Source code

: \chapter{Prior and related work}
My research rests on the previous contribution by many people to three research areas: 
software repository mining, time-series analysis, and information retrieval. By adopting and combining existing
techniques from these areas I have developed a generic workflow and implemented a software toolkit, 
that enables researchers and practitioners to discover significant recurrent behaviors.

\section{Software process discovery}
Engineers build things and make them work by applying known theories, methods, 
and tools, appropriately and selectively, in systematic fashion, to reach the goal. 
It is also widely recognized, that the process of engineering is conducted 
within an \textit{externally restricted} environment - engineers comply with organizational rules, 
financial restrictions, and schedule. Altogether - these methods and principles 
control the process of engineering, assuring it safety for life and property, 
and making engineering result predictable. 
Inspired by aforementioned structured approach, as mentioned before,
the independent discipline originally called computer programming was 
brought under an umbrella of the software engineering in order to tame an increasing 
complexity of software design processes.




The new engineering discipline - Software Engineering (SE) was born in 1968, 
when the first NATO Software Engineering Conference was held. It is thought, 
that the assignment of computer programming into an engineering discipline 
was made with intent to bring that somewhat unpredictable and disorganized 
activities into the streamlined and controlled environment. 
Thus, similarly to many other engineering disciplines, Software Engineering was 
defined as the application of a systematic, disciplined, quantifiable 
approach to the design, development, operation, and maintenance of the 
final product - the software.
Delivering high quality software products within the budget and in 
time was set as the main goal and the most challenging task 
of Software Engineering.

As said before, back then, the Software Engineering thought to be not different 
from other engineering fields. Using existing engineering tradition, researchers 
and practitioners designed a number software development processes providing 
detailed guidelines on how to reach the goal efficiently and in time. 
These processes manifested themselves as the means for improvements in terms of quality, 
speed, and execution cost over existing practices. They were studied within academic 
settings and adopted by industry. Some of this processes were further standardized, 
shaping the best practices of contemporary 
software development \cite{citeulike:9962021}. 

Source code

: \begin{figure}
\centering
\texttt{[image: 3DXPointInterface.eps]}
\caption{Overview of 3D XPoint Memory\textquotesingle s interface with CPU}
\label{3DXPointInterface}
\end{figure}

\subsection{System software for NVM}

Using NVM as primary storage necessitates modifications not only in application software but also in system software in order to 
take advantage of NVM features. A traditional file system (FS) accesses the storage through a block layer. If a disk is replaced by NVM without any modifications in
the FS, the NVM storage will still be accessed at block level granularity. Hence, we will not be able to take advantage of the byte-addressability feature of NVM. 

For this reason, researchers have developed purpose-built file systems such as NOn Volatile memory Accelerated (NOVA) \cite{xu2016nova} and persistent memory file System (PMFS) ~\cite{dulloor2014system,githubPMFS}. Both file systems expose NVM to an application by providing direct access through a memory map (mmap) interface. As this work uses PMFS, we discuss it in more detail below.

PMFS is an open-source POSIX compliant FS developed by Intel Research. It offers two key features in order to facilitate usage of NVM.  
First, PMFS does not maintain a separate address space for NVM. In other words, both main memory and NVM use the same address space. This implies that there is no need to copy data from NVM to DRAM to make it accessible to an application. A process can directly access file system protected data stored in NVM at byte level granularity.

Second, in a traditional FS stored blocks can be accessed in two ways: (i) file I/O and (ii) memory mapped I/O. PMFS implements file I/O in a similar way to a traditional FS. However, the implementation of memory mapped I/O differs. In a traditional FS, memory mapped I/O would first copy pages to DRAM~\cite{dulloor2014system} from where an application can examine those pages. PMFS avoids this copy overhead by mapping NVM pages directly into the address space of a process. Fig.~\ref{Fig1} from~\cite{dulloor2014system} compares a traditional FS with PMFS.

▬▬▬▬▬▬

Within the listing above, extract exactly the lines from the line with "techniques from these" to the line with "brought under an", the two named lines included, and no others.

techniques from these areas I have developed a generic workflow and implemented a software toolkit, 
that enables researchers and practitioners to discover significant recurrent behaviors.

\section{Software process discovery}
Engineers build things and make them work by applying known theories, methods, 
and tools, appropriately and selectively, in systematic fashion, to reach the goal. 
It is also widely recognized, that the process of engineering is conducted 
within an \textit{externally restricted} environment - engineers comply with organizational rules, 
financial restrictions, and schedule. Altogether - these methods and principles 
control the process of engineering, assuring it safety for life and property, 
and making engineering result predictable. 
Inspired by aforementioned structured approach, as mentioned before,
the independent discipline originally called computer programming was 
brought under an umbrella of the software engineering in order to tame an increasing 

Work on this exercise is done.